To determine the abundance of genes matching specific metabolic functions, merged and filtered reads were mapped to assembled contigs using bowtie2 with the default settings68. The number of reads mapped to open reading frames (ORFs) of defined functions based on annotations of the JGI KEGG Orthology database67,69,70 were counted.
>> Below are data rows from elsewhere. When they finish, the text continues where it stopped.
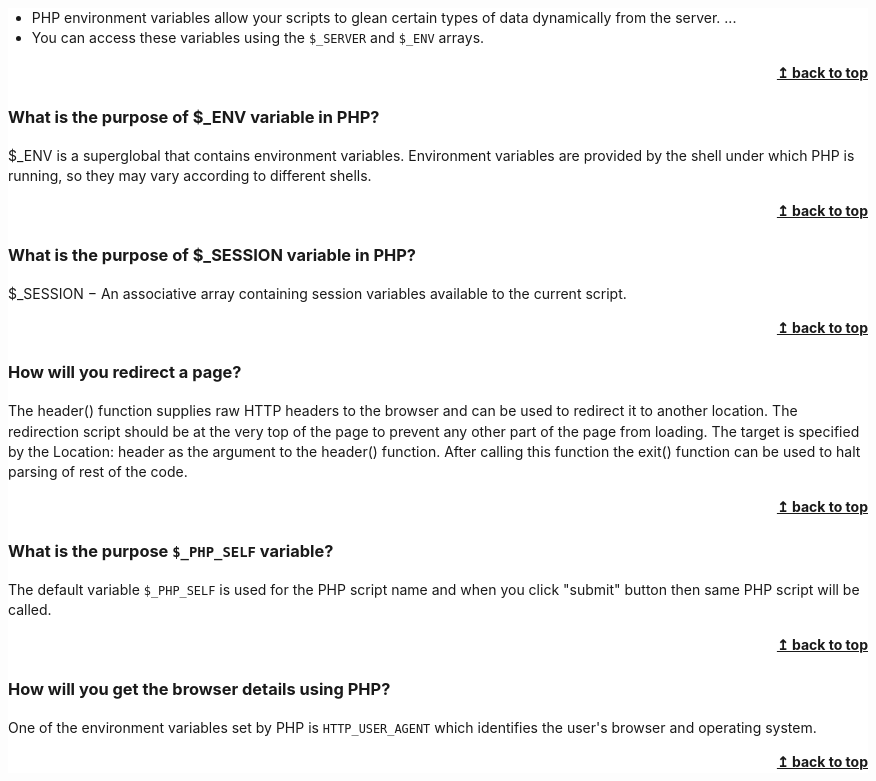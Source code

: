- PHP environment variables allow your scripts to glean certain types of data dynamically from the server. ...
- You can access these variables using the `$_SERVER` and `$_ENV` arrays.

<div align="right">
    <b><a href="#">↥ back to top</a></b>
</div>

### What is the purpose of $_ENV variable in PHP?

$_ENV is a superglobal that contains environment variables. Environment variables are provided by the shell under which PHP is running, so they may vary according to different shells.

<div align="right">
    <b><a href="#">↥ back to top</a></b>
</div>

### What is the purpose of $_SESSION variable in PHP?

$_SESSION − An associative array containing session variables available to the current script.

<div align="right">
    <b><a href="#">↥ back to top</a></b>
</div>

### How will you redirect a page?

The header() function supplies raw HTTP headers to the browser and can be used to redirect it to another location. The redirection script should be at the very top of the page to prevent any other part of the page from loading. The target is specified by the Location: header as the argument to the header() function. After calling this function the exit() function can be used to halt parsing of rest of the code.

<div align="right">
    <b><a href="#">↥ back to top</a></b>
</div>

### What is the purpose `$_PHP_SELF` variable?

The default variable `$_PHP_SELF` is used for the PHP script name and when you click "submit" button then same PHP script will be called.

<div align="right">
    <b><a href="#">↥ back to top</a></b>
</div>

### How will you get the browser details using PHP?

One of the environment variables set by PHP is `HTTP_USER_AGENT` which identifies the user's browser and operating system.

<div align="right">
    <b><a href="#">↥ back to top</a></b>
</div>
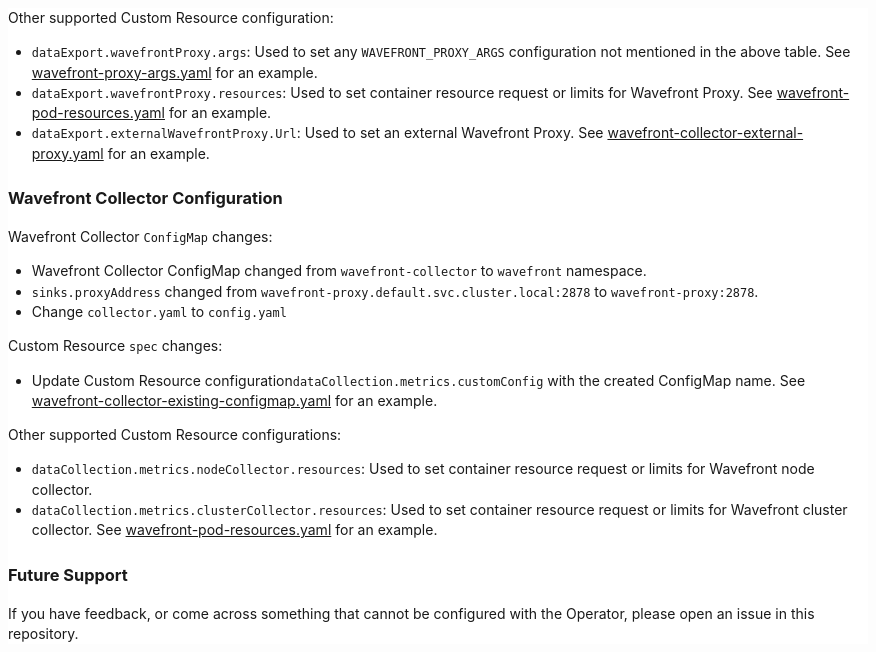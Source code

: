 Other supported Custom Resource configuration:
* `dataExport.wavefrontProxy.args`: Used to set any `WAVEFRONT_PROXY_ARGS` configuration not mentioned in the above table. See [wavefront-proxy-args.yaml](../operator/deploy/kubernetes/scenarios/wavefront-proxy-args.yaml) for an example.
* `dataExport.wavefrontProxy.resources`: Used to set container resource request or limits for Wavefront Proxy. See [wavefront-pod-resources.yaml](../operator/deploy/kubernetes/scenarios/wavefront-pod-resources.yaml) for an example.
* `dataExport.externalWavefrontProxy.Url`: Used to set an external Wavefront Proxy. See [wavefront-collector-external-proxy.yaml](../operator/deploy/kubernetes/scenarios/wavefront-collector-external-proxy.yaml) for an example.

### Wavefront Collector Configuration

Wavefront Collector `ConfigMap` changes:
* Wavefront Collector ConfigMap changed from `wavefront-collector` to `wavefront` namespace.
* `sinks.proxyAddress` changed from `wavefront-proxy.default.svc.cluster.local:2878` to `wavefront-proxy:2878`.
* Change `collector.yaml` to `config.yaml`

Custom Resource `spec` changes:
* Update Custom Resource configuration`dataCollection.metrics.customConfig` with the created ConfigMap name.
See [wavefront-collector-existing-configmap.yaml](../operator/deploy/kubernetes/scenarios/wavefront-collector-existing-configmap.yaml) for an example.

Other supported Custom Resource configurations:
* `dataCollection.metrics.nodeCollector.resources`: Used to set container resource request or limits for Wavefront node collector.
* `dataCollection.metrics.clusterCollector.resources`: Used to set container resource request or limits for Wavefront cluster collector.
See [wavefront-pod-resources.yaml](../operator/deploy/kubernetes/scenarios/wavefront-pod-resources.yaml) for an example.

### Future Support

If you have feedback, or come across something that cannot be configured with the Operator, please open an issue in this repository.
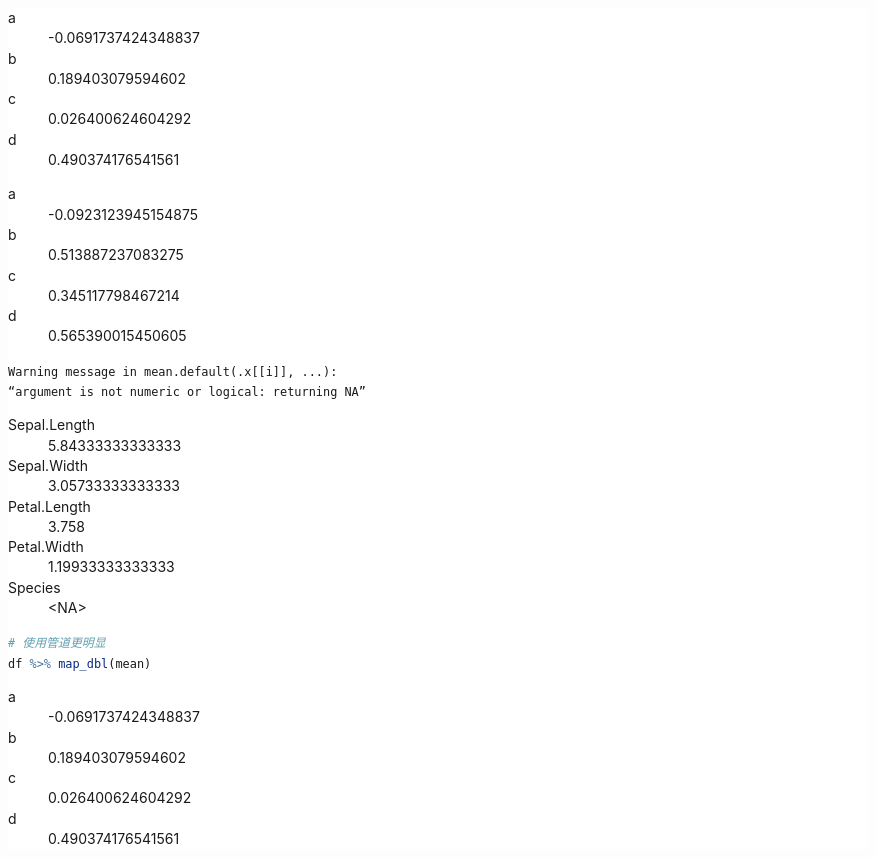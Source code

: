 
<dl class=dl-horizontal>
	<dt>a</dt>
		<dd>-0.0691737424348837</dd>
	<dt>b</dt>
		<dd>0.189403079594602</dd>
	<dt>c</dt>
		<dd>0.026400624604292</dd>
	<dt>d</dt>
		<dd>0.490374176541561</dd>
</dl>




<dl class=dl-horizontal>
	<dt>a</dt>
		<dd>-0.0923123945154875</dd>
	<dt>b</dt>
		<dd>0.513887237083275</dd>
	<dt>c</dt>
		<dd>0.345117798467214</dd>
	<dt>d</dt>
		<dd>0.565390015450605</dd>
</dl>



    Warning message in mean.default(.x[[i]], ...):
    “argument is not numeric or logical: returning NA”


<dl class=dl-horizontal>
	<dt>Sepal.Length</dt>
		<dd>5.84333333333333</dd>
	<dt>Sepal.Width</dt>
		<dd>3.05733333333333</dd>
	<dt>Petal.Length</dt>
		<dd>3.758</dd>
	<dt>Petal.Width</dt>
		<dd>1.19933333333333</dd>
	<dt>Species</dt>
		<dd>&lt;NA&gt;</dd>
</dl>




```R
# 使用管道更明显
df %>% map_dbl(mean)
```


<dl class=dl-horizontal>
	<dt>a</dt>
		<dd>-0.0691737424348837</dd>
	<dt>b</dt>
		<dd>0.189403079594602</dd>
	<dt>c</dt>
		<dd>0.026400624604292</dd>
	<dt>d</dt>
		<dd>0.490374176541561</dd>
</dl>
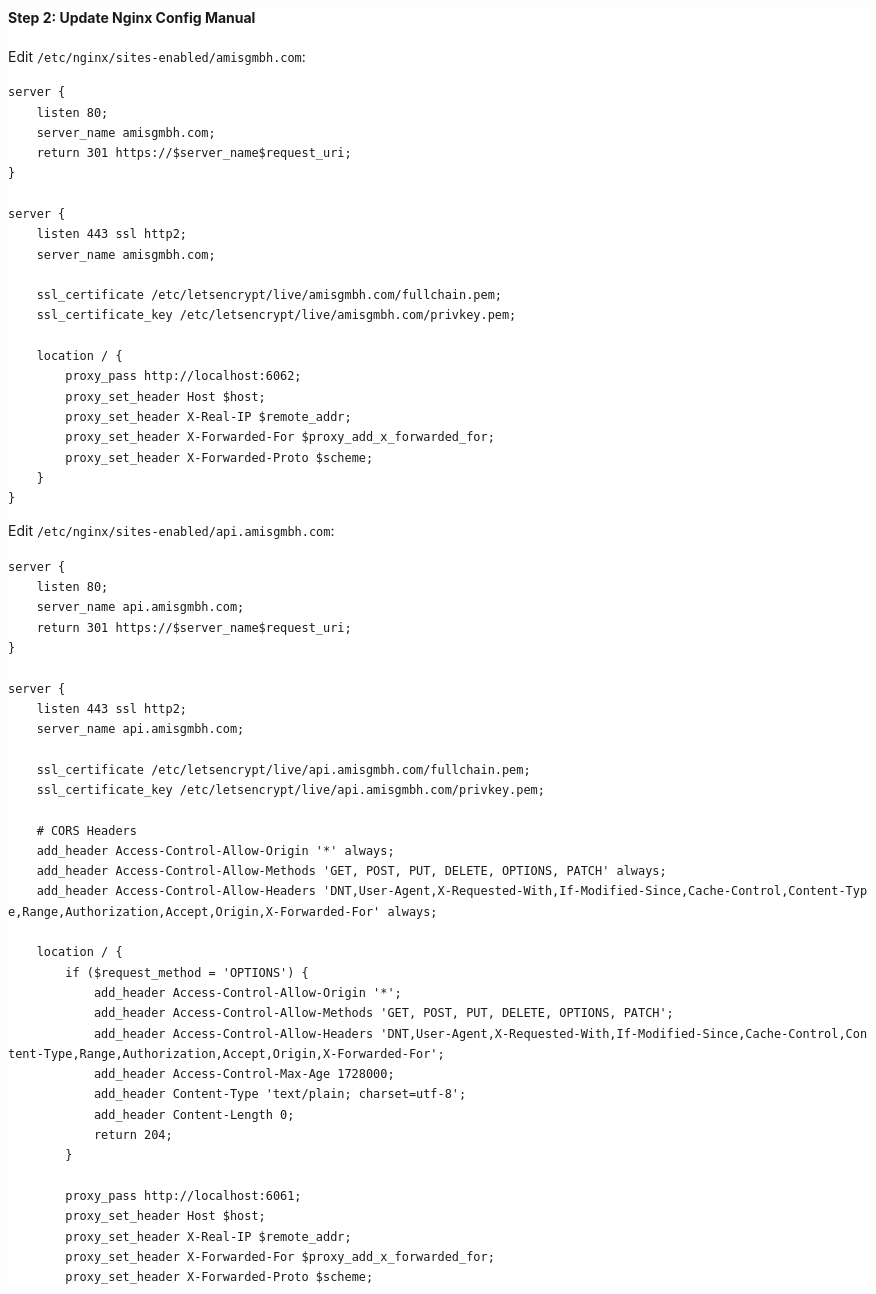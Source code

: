 #### Step 2: Update Nginx Config Manual
Edit `/etc/nginx/sites-enabled/amisgmbh.com`:
```nginx
server {
    listen 80;
    server_name amisgmbh.com;
    return 301 https://$server_name$request_uri;
}

server {
    listen 443 ssl http2;
    server_name amisgmbh.com;

    ssl_certificate /etc/letsencrypt/live/amisgmbh.com/fullchain.pem;
    ssl_certificate_key /etc/letsencrypt/live/amisgmbh.com/privkey.pem;

    location / {
        proxy_pass http://localhost:6062;
        proxy_set_header Host $host;
        proxy_set_header X-Real-IP $remote_addr;
        proxy_set_header X-Forwarded-For $proxy_add_x_forwarded_for;
        proxy_set_header X-Forwarded-Proto $scheme;
    }
}
```

Edit `/etc/nginx/sites-enabled/api.amisgmbh.com`:
```nginx
server {
    listen 80;
    server_name api.amisgmbh.com;
    return 301 https://$server_name$request_uri;
}

server {
    listen 443 ssl http2;
    server_name api.amisgmbh.com;

    ssl_certificate /etc/letsencrypt/live/api.amisgmbh.com/fullchain.pem;
    ssl_certificate_key /etc/letsencrypt/live/api.amisgmbh.com/privkey.pem;

    # CORS Headers
    add_header Access-Control-Allow-Origin '*' always;
    add_header Access-Control-Allow-Methods 'GET, POST, PUT, DELETE, OPTIONS, PATCH' always;
    add_header Access-Control-Allow-Headers 'DNT,User-Agent,X-Requested-With,If-Modified-Since,Cache-Control,Content-Type,Range,Authorization,Accept,Origin,X-Forwarded-For' always;

    location / {
        if ($request_method = 'OPTIONS') {
            add_header Access-Control-Allow-Origin '*';
            add_header Access-Control-Allow-Methods 'GET, POST, PUT, DELETE, OPTIONS, PATCH';
            add_header Access-Control-Allow-Headers 'DNT,User-Agent,X-Requested-With,If-Modified-Since,Cache-Control,Content-Type,Range,Authorization,Accept,Origin,X-Forwarded-For';
            add_header Access-Control-Max-Age 1728000;
            add_header Content-Type 'text/plain; charset=utf-8';
            add_header Content-Length 0;
            return 204;
        }

        proxy_pass http://localhost:6061;
        proxy_set_header Host $host;
        proxy_set_header X-Real-IP $remote_addr;
        proxy_set_header X-Forwarded-For $proxy_add_x_forwarded_for;
        proxy_set_header X-Forwarded-Proto $scheme;
```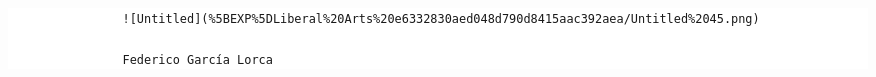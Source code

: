                     ![Untitled](%5BEXP%5DLiberal%20Arts%20e6332830aed048d790d8415aac392aea/Untitled%2045.png)
                    
                    Federico García Lorca
                    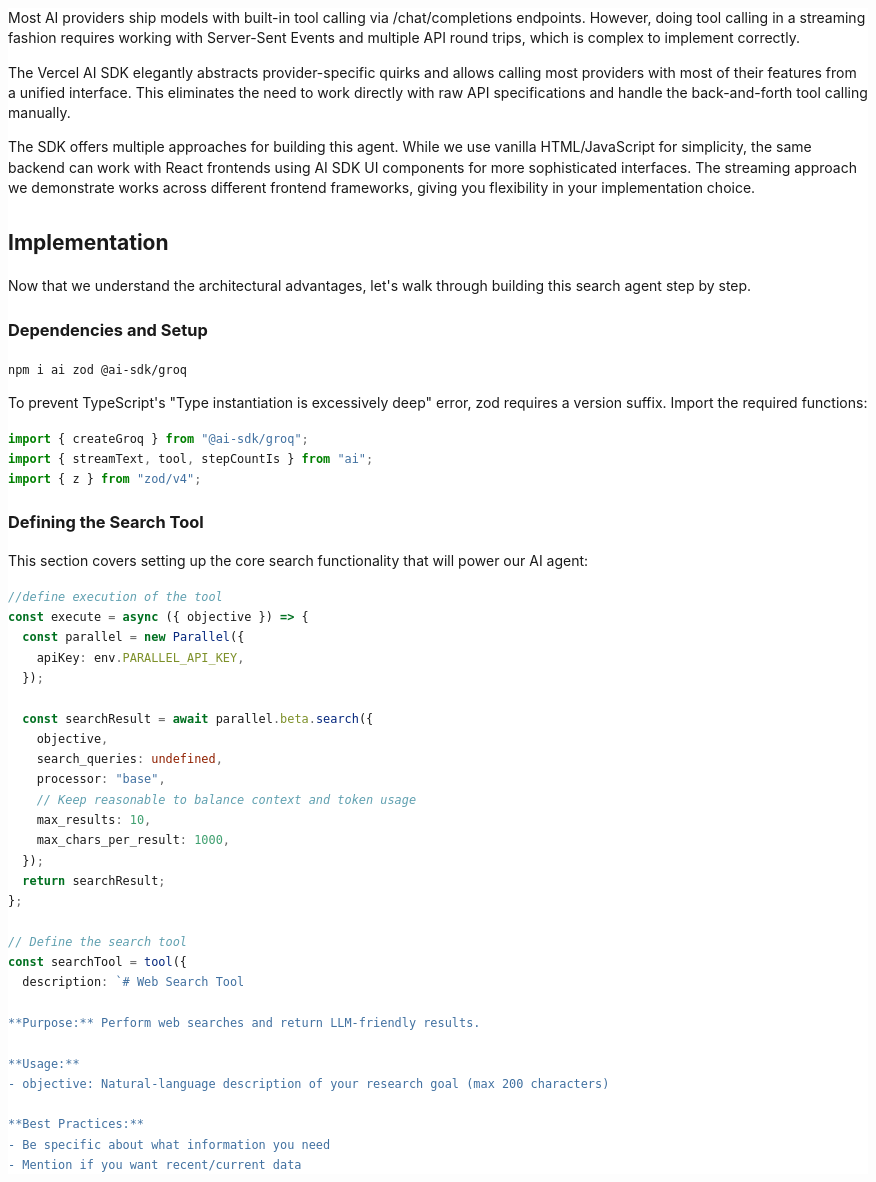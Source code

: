 Most AI providers ship models with built-in tool calling via /chat/completions endpoints. However, doing tool calling in a streaming fashion requires working with Server-Sent Events and multiple API round trips, which is complex to implement correctly.

The Vercel AI SDK elegantly abstracts provider-specific quirks and allows calling most providers with most of their features from a unified interface. This eliminates the need to work directly with raw API specifications and handle the back-and-forth tool calling manually.

The SDK offers multiple approaches for building this agent. While we use vanilla HTML/JavaScript for simplicity, the same backend can work with React frontends using AI SDK UI components for more sophisticated interfaces. The streaming approach we demonstrate works across different frontend frameworks, giving you flexibility in your implementation choice.

## Implementation

Now that we understand the architectural advantages, let's walk through building this search agent step by step.

### Dependencies and Setup

```bash
npm i ai zod @ai-sdk/groq
```

To prevent TypeScript's "Type instantiation is excessively deep" error, zod requires a version suffix. Import the required functions:

```typescript
import { createGroq } from "@ai-sdk/groq";
import { streamText, tool, stepCountIs } from "ai";
import { z } from "zod/v4";
```

### Defining the Search Tool

This section covers setting up the core search functionality that will power our AI agent:

```typescript
//define execution of the tool
const execute = async ({ objective }) => {
  const parallel = new Parallel({
    apiKey: env.PARALLEL_API_KEY,
  });

  const searchResult = await parallel.beta.search({
    objective,
    search_queries: undefined,
    processor: "base",
    // Keep reasonable to balance context and token usage
    max_results: 10,
    max_chars_per_result: 1000,
  });
  return searchResult;
};

// Define the search tool
const searchTool = tool({
  description: `# Web Search Tool

**Purpose:** Perform web searches and return LLM-friendly results.

**Usage:**
- objective: Natural-language description of your research goal (max 200 characters)

**Best Practices:**
- Be specific about what information you need
- Mention if you want recent/current data
```
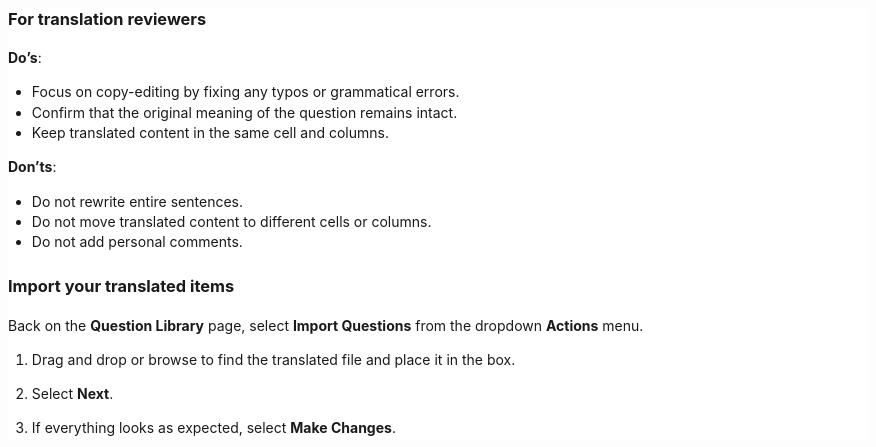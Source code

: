 ### For translation reviewers

**Do’s**: 
- Focus on copy-editing by fixing any typos or grammatical errors. 
- Confirm that the original meaning of the question remains intact. 
- Keep translated content in the same cell and columns. 

**Don’ts**:  
- Do not rewrite entire sentences.  
- Do not move translated content to different cells or columns.  
- Do not add personal comments. 
   
### Import your translated items 

Back on the **Question Library** page, select **Import Questions** from the dropdown **Actions** menu. 

1. Drag and drop or browse to find the translated file and place it in the box. 

1. Select **Next**. 

1. If everything looks as expected, select **Make Changes**.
Specific ORFs of interest were manually checked with tablet searches using an e-value cutoff of 10−12. Key metabolic genes were defined according to previously published databases71,72. The count of read hits to specific key genes was divided by the average count of read hits to 35 single-copy COGs to normalize the gene abundance for each sample72,73.

Microbial community analyses

To equalize the sequencing depth for 16S rRNA gene analysis, the read numbers for individual samples were rarefied to 4899 (the lowest sequence number across all samples) through 100 sequence random re-sampling of the original ASV table. The rarefied sequences were used to calculate the alpha diversity indices, including richness (observed-species and Chao174) and evenness (Shannon diversity75 and ACE76), to assess the diversity and completeness of the ASV representation in each sample. For beta diversity, the entire ASV table was normalized using the function cumNorm from the R package metagenomeSeq77. A cumulative-sum scaling method was used to calculate the scaling factors equal to the sum of counts up to a particular quantile to normalize the read counts that takes uneven sequencing depth into account77. The dissimilarity matrix between samples was computed using the Bray-Curtis method78, and visualized through the ordination of non-metric multidimensional scaling (NMDS). Permutational multivariate analysis of variance (PERMANOVA) with 1000 permutations was used to identify changes in microbial community structure between water levels or sample categories79. All statistical analyses were performed in R using packages ggplot2, phyloseq, and vegan80,81,82.

Network analyses

Packages, including igraph, Hmisc, and qvalue libraries in R, were used to construct the co-occurrence network. To reduce the complexity, only ASVs with a proportion of >0.05% across all samples were retained. In this regard, 271 and 276 ASVs from 49 and 63 samples were used for the high- and low-water periods, respectively. The pairwise Spearman’s correlation between ASVs was valid with a correlation coefficient >|0.7| and a p value < 0.01 (Benjamini and Hochberg adjusted). Network visualization and modular analysis were conducted using Gephi83.

Reporting summary

Further information on research design is available in the Nature Portfolio Reporting Summary linked to this article.